Task goal: If a line in the records below holds the word "tomcat", copy it.

Working data START

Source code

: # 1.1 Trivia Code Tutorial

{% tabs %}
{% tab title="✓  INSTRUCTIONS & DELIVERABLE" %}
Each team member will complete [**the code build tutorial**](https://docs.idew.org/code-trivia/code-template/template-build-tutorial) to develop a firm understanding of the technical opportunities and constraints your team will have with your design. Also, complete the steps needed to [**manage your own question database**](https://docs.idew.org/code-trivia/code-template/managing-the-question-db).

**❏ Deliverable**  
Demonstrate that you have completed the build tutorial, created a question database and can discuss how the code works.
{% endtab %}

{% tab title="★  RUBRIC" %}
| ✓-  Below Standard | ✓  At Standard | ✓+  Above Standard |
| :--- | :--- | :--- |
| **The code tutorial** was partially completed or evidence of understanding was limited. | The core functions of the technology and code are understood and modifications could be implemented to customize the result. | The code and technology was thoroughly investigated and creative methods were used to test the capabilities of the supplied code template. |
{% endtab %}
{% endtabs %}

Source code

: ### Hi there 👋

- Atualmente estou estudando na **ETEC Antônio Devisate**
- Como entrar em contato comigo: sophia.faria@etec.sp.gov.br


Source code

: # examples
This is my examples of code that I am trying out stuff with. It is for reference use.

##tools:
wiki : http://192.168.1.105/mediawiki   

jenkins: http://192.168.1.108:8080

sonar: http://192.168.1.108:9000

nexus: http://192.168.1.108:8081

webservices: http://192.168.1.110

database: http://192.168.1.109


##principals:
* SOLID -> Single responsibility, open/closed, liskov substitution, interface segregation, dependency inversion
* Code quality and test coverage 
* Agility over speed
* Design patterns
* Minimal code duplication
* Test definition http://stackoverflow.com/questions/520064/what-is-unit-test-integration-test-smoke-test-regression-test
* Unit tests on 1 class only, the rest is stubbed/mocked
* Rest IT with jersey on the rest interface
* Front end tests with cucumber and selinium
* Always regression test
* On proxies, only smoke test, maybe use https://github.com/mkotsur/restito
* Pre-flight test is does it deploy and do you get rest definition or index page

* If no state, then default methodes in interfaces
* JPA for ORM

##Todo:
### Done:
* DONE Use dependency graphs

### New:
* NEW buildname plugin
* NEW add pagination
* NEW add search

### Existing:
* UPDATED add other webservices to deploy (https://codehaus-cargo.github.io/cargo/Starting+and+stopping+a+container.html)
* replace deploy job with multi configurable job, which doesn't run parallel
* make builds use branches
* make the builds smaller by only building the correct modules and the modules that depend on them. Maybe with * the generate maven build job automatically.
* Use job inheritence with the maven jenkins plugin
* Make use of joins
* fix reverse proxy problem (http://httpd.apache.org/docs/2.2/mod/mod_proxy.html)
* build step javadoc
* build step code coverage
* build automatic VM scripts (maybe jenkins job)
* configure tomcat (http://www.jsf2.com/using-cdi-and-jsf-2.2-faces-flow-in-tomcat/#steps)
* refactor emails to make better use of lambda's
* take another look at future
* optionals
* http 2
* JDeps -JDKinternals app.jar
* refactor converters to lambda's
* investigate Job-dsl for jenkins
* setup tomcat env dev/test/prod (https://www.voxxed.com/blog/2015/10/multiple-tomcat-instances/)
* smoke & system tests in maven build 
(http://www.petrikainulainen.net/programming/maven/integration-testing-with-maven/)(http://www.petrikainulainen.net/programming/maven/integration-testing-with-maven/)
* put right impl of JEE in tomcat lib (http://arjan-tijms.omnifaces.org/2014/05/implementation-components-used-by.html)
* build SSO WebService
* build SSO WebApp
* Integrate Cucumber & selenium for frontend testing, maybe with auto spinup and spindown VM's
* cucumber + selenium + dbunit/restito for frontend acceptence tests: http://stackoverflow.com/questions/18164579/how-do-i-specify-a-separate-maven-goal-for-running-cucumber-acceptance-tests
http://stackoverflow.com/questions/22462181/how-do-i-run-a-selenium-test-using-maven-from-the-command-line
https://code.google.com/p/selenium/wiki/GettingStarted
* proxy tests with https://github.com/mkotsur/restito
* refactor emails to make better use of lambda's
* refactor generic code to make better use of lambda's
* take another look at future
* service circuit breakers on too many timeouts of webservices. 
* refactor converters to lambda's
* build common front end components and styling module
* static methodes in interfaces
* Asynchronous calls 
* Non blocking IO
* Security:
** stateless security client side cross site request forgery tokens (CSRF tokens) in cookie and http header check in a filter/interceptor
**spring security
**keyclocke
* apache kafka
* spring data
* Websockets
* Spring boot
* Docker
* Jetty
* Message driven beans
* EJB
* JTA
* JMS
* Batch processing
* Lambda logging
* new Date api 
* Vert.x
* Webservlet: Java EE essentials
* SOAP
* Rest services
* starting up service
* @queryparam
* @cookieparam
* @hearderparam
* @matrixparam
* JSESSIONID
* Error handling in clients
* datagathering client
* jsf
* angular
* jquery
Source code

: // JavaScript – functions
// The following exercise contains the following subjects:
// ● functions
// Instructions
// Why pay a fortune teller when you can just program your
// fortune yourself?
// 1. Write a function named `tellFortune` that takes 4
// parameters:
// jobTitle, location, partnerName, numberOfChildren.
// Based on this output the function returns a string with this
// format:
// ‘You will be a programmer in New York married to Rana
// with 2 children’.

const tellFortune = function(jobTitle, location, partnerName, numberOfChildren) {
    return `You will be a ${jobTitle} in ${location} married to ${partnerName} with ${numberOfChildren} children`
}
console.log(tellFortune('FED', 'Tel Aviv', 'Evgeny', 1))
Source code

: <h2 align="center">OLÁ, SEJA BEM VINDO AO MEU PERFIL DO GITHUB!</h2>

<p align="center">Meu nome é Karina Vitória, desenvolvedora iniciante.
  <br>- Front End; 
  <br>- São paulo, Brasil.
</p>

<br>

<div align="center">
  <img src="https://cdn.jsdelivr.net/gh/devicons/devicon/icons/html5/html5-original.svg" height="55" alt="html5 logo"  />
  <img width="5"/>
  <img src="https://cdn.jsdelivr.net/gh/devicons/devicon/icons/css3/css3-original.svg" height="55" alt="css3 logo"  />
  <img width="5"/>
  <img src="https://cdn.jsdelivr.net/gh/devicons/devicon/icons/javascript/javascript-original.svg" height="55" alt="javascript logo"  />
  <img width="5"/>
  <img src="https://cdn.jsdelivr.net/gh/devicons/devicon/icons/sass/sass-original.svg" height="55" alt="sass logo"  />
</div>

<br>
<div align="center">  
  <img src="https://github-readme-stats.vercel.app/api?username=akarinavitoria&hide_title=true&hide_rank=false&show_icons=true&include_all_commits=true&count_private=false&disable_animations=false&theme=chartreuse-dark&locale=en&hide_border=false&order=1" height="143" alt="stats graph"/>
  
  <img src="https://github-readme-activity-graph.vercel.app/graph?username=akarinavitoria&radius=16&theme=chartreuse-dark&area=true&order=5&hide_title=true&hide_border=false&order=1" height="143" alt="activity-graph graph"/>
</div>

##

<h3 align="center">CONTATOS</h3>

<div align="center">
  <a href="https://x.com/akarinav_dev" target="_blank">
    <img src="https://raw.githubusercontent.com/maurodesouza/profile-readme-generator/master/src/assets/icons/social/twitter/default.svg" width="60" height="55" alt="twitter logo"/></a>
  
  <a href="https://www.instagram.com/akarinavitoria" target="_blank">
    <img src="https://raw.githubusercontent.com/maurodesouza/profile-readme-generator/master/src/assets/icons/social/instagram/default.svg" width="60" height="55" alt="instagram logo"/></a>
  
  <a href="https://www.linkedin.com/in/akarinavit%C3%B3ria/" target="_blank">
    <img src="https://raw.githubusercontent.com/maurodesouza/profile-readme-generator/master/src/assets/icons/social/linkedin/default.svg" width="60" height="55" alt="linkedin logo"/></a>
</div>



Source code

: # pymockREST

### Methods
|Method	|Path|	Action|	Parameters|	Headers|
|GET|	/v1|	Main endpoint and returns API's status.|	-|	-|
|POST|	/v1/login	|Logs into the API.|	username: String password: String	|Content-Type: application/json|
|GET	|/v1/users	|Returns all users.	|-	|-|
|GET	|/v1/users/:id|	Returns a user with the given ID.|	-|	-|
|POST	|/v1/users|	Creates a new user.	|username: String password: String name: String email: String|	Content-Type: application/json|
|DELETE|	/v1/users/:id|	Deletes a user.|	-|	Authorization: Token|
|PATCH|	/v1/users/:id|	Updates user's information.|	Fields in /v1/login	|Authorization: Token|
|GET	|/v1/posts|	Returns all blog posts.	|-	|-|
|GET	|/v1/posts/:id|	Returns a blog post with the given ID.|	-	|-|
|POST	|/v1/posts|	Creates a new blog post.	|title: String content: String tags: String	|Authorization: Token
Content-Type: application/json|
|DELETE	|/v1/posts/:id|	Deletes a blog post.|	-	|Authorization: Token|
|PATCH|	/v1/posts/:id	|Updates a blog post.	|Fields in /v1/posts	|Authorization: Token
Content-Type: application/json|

Working data END
Working data START

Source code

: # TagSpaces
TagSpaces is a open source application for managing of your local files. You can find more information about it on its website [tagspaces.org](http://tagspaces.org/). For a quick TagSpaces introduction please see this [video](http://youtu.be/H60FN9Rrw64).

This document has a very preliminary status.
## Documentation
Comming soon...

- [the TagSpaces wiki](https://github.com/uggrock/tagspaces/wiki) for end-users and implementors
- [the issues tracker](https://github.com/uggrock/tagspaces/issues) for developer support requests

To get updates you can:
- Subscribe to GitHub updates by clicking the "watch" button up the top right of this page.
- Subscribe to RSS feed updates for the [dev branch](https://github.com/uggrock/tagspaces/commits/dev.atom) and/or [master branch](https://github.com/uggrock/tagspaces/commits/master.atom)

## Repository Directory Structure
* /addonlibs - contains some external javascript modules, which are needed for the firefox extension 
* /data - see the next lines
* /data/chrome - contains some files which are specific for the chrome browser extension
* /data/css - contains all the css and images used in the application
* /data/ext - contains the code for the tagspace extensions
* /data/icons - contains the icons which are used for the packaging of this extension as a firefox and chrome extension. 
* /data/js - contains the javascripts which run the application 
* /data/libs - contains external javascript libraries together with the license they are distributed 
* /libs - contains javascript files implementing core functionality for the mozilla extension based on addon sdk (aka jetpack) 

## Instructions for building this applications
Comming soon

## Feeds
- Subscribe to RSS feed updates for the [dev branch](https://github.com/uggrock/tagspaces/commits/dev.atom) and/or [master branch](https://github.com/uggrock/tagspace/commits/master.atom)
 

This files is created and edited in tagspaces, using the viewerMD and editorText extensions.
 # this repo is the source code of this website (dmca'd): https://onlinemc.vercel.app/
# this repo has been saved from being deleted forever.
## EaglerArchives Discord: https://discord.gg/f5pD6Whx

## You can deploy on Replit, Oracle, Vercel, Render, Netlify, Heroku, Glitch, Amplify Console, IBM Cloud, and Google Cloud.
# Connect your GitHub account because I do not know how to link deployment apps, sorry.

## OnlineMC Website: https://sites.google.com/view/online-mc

Working data END

Output below:
* configure tomcat (http://www.jsf2.com/using-cdi-and-jsf-2.2-faces-flow-in-tomcat/#steps)
* setup tomcat env dev/test/prod (https://www.voxxed.com/blog/2015/10/multiple-tomcat-instances/)
* put right impl of JEE in tomcat lib (http://arjan-tijms.omnifaces.org/2014/05/implementation-components-used-by.html)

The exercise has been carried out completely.